- Your objective
Please reproduce the entries below exactly, starting at the first line and ending with the line that holds "12 prints out 3.".

(Saved data entries)
——

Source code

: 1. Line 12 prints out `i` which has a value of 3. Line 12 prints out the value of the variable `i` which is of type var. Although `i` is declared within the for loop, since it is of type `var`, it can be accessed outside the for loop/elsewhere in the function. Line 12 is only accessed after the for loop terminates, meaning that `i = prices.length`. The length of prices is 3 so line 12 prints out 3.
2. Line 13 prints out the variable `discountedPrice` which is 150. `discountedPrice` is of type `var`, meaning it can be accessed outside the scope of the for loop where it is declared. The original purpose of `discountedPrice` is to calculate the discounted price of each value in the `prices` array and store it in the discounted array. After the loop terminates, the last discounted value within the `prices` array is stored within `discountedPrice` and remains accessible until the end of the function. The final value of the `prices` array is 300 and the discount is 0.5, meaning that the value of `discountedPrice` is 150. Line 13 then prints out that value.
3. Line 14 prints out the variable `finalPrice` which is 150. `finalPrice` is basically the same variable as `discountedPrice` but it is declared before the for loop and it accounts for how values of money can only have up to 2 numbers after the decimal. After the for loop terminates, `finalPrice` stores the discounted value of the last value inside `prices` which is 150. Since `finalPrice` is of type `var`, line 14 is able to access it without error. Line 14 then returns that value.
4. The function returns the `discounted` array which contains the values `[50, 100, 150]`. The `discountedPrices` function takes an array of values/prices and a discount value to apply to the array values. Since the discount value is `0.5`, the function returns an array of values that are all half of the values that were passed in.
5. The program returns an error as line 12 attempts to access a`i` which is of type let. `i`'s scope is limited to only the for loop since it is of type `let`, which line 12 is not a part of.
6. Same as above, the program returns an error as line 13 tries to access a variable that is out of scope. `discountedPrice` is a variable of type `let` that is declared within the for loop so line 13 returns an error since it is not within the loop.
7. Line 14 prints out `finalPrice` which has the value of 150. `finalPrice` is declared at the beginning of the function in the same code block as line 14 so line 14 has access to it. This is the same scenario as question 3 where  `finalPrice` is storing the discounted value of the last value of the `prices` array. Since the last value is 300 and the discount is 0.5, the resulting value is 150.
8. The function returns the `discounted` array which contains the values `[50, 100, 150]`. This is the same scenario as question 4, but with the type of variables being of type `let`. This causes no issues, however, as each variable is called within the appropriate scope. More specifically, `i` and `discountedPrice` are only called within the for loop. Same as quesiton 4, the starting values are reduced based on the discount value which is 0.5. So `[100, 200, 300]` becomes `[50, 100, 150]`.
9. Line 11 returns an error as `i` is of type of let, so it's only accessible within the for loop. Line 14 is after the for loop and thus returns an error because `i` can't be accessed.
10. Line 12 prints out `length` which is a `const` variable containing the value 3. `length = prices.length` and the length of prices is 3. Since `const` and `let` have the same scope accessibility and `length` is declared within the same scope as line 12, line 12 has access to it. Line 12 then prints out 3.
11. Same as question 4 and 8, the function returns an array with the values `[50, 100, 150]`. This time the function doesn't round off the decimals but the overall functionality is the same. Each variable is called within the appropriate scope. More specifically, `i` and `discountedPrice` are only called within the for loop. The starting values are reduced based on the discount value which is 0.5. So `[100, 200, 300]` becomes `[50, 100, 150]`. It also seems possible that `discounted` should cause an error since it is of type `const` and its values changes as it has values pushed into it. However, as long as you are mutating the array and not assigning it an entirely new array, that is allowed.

——

- Task output
Source code

: 1. Line 12 prints out `i` which has a value of 3. Line 12 prints out the value of the variable `i` which is of type var. Although `i` is declared within the for loop, since it is of type `var`, it can be accessed outside the for loop/elsewhere in the function. Line 12 is only accessed after the for loop terminates, meaning that `i = prices.length`. The length of prices is 3 so line 12 prints out 3.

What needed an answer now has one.